A Cabinet of Curiosities — Carnivalesque #14

Come in, close the door behind you. You have found my early modern Carnivalesque cabinet of curiosities. This little online Wunderkammer is an attempt to bring order to your explorations of the ever-widening world of history blogging. Only the choicest and quaintest articles have been brought together in this small collection of strange artefacts culled from the blogosphere, full of resonance and wonder.

Now, are you ready for the doors of the cabinet to open?

Anonymous, Cabinet of Curiosities (late seventeenth century)
Oil on canvas, Florence, Opificio delle Pietre Dure
Click on a window for the categories on the frame

“Learned gentlemen should build a goodly, huge cabinet, wherein whatsoever the hand of man by exquisite art or engine has made rare in stuff, form or motion; whatsoever singularity, chance, and the shuffle of things hath produced; whatsoever Nature has wrought in things that want life and may be kept; shall be sorted and included.”
Francis Bacon

Early Modern Women’s History
The top-left window of this cabinet, not built by any learned gentleman, looks out on the most fascinating items of early modern women’s history. For last month was Women’s History Month, and many bloggers put early modern women in the spotlight. Sharon at Early Modern Notes composed a comprehensive roundup of women’s history blogging ànd wrote a useful guide to researching early modern women online. Natalie Bennett reflects on how an Elizabethan woman was written out of history. If you are looking for the one object in this cabinet to evoke strong physical sensations, by the way, take a look at Natalie’s horrifying tale of early modern treatments of breast cancer. (Roy Booth’s fascinating tale of Titus Andronicus in Egham also comes heartily recommended in the horror category, though!)

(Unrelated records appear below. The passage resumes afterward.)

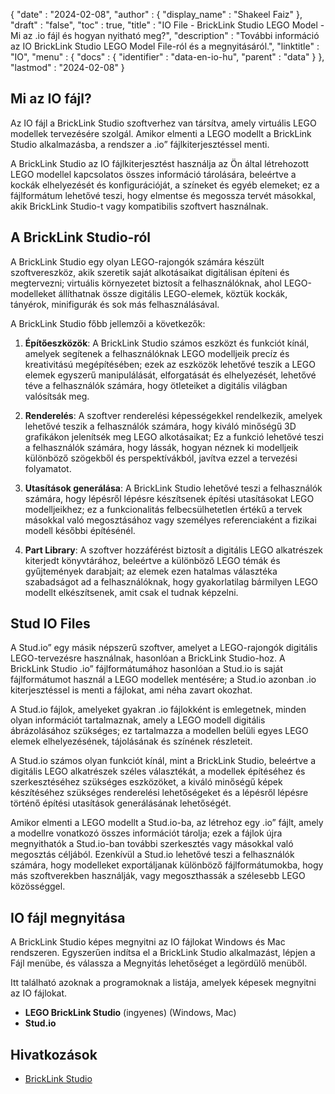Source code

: {
  "date" : "2024-02-08",
  "author" : {
    "display_name" : "Shakeel Faiz"
},
  "draft" : "false",
  "toc" : true,
  "title" : "IO File - BrickLink Studio LEGO Model - Mi az .io fájl és hogyan nyitható meg?",
  "description" : "További információ az IO BrickLink Studio LEGO Model File-ról és a megnyitásáról.",
  "linktitle" : "IO",
  "menu" : {
    "docs" : {
      "identifier" : "data-en-io-hu",
      "parent" : "data"
}
},
  "lastmod" : "2024-02-08"
}

## Mi az IO fájl?

Az IO fájl a BrickLink Studio szoftverhez van társítva, amely virtuális LEGO modellek tervezésére szolgál. Amikor elmenti a LEGO modellt a BrickLink Studio alkalmazásba, a rendszer a .io” fájlkiterjesztéssel menti.

A BrickLink Studio az IO fájlkiterjesztést használja az Ön által létrehozott LEGO modellel kapcsolatos összes információ tárolására, beleértve a kockák elhelyezését és konfigurációját, a színeket és egyéb elemeket; ez a fájlformátum lehetővé teszi, hogy elmentse és megossza tervét másokkal, akik BrickLink Studio-t vagy kompatibilis szoftvert használnak.

## A BrickLink Studio-ról

A BrickLink Studio egy olyan LEGO-rajongók számára készült szoftvereszköz, akik szeretik saját alkotásaikat digitálisan építeni és megtervezni; virtuális környezetet biztosít a felhasználóknak, ahol LEGO-modelleket állíthatnak össze digitális LEGO-elemek, köztük kockák, tányérok, minifigurák és sok más felhasználásával.

A BrickLink Studio főbb jellemzői a következők:

1.  **Építőeszközök**: A BrickLink Studio számos eszközt és funkciót kínál, amelyek segítenek a felhasználóknak LEGO modelljeik precíz és kreativitású megépítésében; ezek az eszközök lehetővé teszik a LEGO elemek egyszerű manipulálását, elforgatását és elhelyezését, lehetővé téve a felhasználók számára, hogy ötleteiket a digitális világban valósítsák meg.
    
2.  **Renderelés**: A szoftver renderelési képességekkel rendelkezik, amelyek lehetővé teszik a felhasználók számára, hogy kiváló minőségű 3D grafikákon jelenítsék meg LEGO alkotásaikat; Ez a funkció lehetővé teszi a felhasználók számára, hogy lássák, hogyan néznek ki modelljeik különböző szögekből és perspektívákból, javítva ezzel a tervezési folyamatot.
    
3.  **Utasítások generálása**: A BrickLink Studio lehetővé teszi a felhasználók számára, hogy lépésről lépésre készítsenek építési utasításokat LEGO modelljeikhez; ez a funkcionalitás felbecsülhetetlen értékű a tervek másokkal való megosztásához vagy személyes referenciaként a fizikai modell későbbi építésénél.
    
4.  **Part Library**: A szoftver hozzáférést biztosít a digitális LEGO alkatrészek kiterjedt könyvtárához, beleértve a különböző LEGO témák és gyűjtemények darabjait; az elemek ezen hatalmas választéka szabadságot ad a felhasználóknak, hogy gyakorlatilag bármilyen LEGO modellt elkészítsenek, amit csak el tudnak képzelni.

## Stud IO Files

A Stud.io” egy másik népszerű szoftver, amelyet a LEGO-rajongók digitális LEGO-tervezésre használnak, hasonlóan a BrickLink Studio-hoz. A BrickLink Studio .io” fájlformátumához hasonlóan a Stud.io is saját fájlformátumot használ a LEGO modellek mentésére; a Stud.io azonban .io kiterjesztéssel is menti a fájlokat, ami néha zavart okozhat.

A Stud.io fájlok, amelyeket gyakran .io fájlokként is emlegetnek, minden olyan információt tartalmaznak, amely a LEGO modell digitális ábrázolásához szükséges; ez tartalmazza a modellen belüli egyes LEGO elemek elhelyezésének, tájolásának és színének részleteit.

A Stud.io számos olyan funkciót kínál, mint a BrickLink Studio, beleértve a digitális LEGO alkatrészek széles választékát, a modellek építéséhez és szerkesztéséhez szükséges eszközöket, a kiváló minőségű képek készítéséhez szükséges renderelési lehetőségeket és a lépésről lépésre történő építési utasítások generálásának lehetőségét.

Amikor elmenti a LEGO modellt a Stud.io-ba, az létrehoz egy .io” fájlt, amely a modellre vonatkozó összes információt tárolja; ezek a fájlok újra megnyithatók a Stud.io-ban további szerkesztés vagy másokkal való megosztás céljából. Ezenkívül a Stud.io lehetővé teszi a felhasználók számára, hogy modelleket exportáljanak különböző fájlformátumokba, hogy más szoftverekben használják, vagy megoszthassák a szélesebb LEGO közösséggel.

## IO fájl megnyitása

A BrickLink Studio képes megnyitni az IO fájlokat Windows és Mac rendszeren. Egyszerűen indítsa el a BrickLink Studio alkalmazást, lépjen a Fájl menübe, és válassza a Megnyitás lehetőséget a legördülő menüből.

Itt található azoknak a programoknak a listája, amelyek képesek megnyitni az IO fájlokat.

- **LEGO BrickLink Studio** (ingyenes) (Windows, Mac)
- **Stud.io**

## Hivatkozások
* [BrickLink Studio](https://www.bricklink.com/v3/studio/download.page)


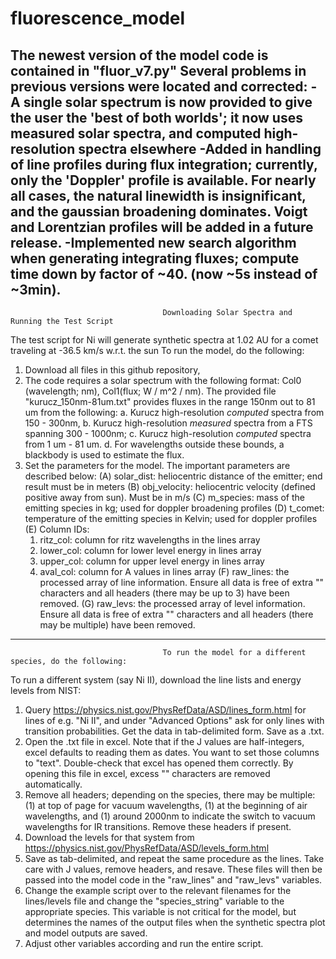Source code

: # fluorescence_model

The newest version of the model code is contained in "fluor_v7.py"
Several problems in previous versions were located and corrected:
-A single solar spectrum is now provided to give the user the 'best of both worlds'; it now uses measured solar spectra, and computed high-resolution spectra elsewhere
-Added in handling of line profiles during flux integration; currently, only the 'Doppler' profile is available. For nearly all cases, the natural linewidth is insignificant, and the gaussian broadening dominates. Voigt and Lorentzian profiles will be added in a future release.
-Implemented new search algorithm when generating integrating fluxes; compute time down by factor of ~40. (now ~5s instead of ~3min). 
----
                                      Downloading Solar Spectra and Running the Test Script
The test script for Ni will generate synthetic spectra at 1.02 AU for a comet traveling at -36.5 km/s w.r.t. the sun
To run the model, do the following:

1. Download all files in this github repository,
2. The code requires a solar spectrum with the following format: Col0 (wavelength; nm), Col1(flux; W / m^2 / nm). The provided file "kurucz_150nm-81um.txt" provides fluxes in the range 150nm out to 81 um from the following:
  a. Kurucz high-resolution *computed* spectra from 150 - 300nm, 
  b. Kurucz high-resolution *measured* spectra from a FTS spanning 300 - 1000nm;
  c. Kurucz high-resolution *computed* spectra from 1 um - 81 um. 
  d. For wavelengths outside these bounds, a blackbody is used to estimate the flux. 
3. Set the parameters for the model. The important parameters are described below:
  (A) solar_dist: heliocentric distance of the emitter; end result must be in meters
  (B) obj_velocity: heliocentric velocity (defined positive away from sun). Must be in m/s
  (C) m_species: mass of the emitting species in kg; used for doppler broadening profiles
  (D) t_comet: temperature of the emitting species in Kelvin; used for doppler profiles
  (E) Column IDs: 
      1. ritz_col: column for ritz wavelengths in the lines array
      2. lower_col: column for lower level energy in lines array
      3. upper_col: column for upper level energy in lines array
      4. aval_col: column for A values in lines array
  (F) raw_lines: the processed array of line information. Ensure all data is free of extra "" characters and all headers (there may be up to 3) have been removed.
  (G) raw_levs: the processed array of level information. Ensure all data is free of extra "" characters and all headers (there may be multiple) have been removed. 

----
                                      To run the model for a different species, do the following:
To run a different system (say Ni II), download the line lists and energy levels from NIST:
1. Query https://physics.nist.gov/PhysRefData/ASD/lines_form.html for lines of e.g. "Ni II", and under "Advanced Options" ask for only lines with transition probabilities. Get the data in tab-delimited form. Save as a .txt.
2. Open the .txt file in excel. Note that if the J values are half-integers, excel defaults to reading them as dates. You want to set those columns to "text". Double-check that excel has opened them correctly. By opening this file in excel, excess "" characters are removed automatically.
3. Remove all headers; depending on the species, there may be multiple: (1) at top of page for vacuum wavelengths, (1) at the beginning of air wavelengths, and (1) around 2000nm to indicate the switch to vacuum wavelengths for IR transitions. Remove these headers if present.
4. Download the levels for that system from https://physics.nist.gov/PhysRefData/ASD/levels_form.html
5. Save as tab-delimited, and repeat the same procedure as the lines. Take care with J values, remove headers, and resave. These files will then be passed into the model code in the "raw_lines" and "raw_levs" variables.
6. Change the example script over to the relevant filenames for the lines/levels file and change the "species_string" variable to the appropriate species. This variable is not critical for the model, but determines the names of the output files when the synthetic spectra plot and model outputs are saved.
7. Adjust other variables according and run the entire script.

Melchior del Darién writes about the life of Sor Juana Inés de la Cruz, who thought of disguising herself as a man to attend university, and later entered a convent so that she could study. History Mike muses about the seventeenth-century ‘Blessed’ Takeri Tekakwitha, the first Native American to be beatified by the Catholic Church. Ellen Moody reports on a session on Women’s Autobiography in the Long Eighteenth Century and “Constructing Space and Identity in the Eighteenth Century Interior” at the Montreal ASECS, from which I learnt that early modern courtesans, too, created Wunderkammer.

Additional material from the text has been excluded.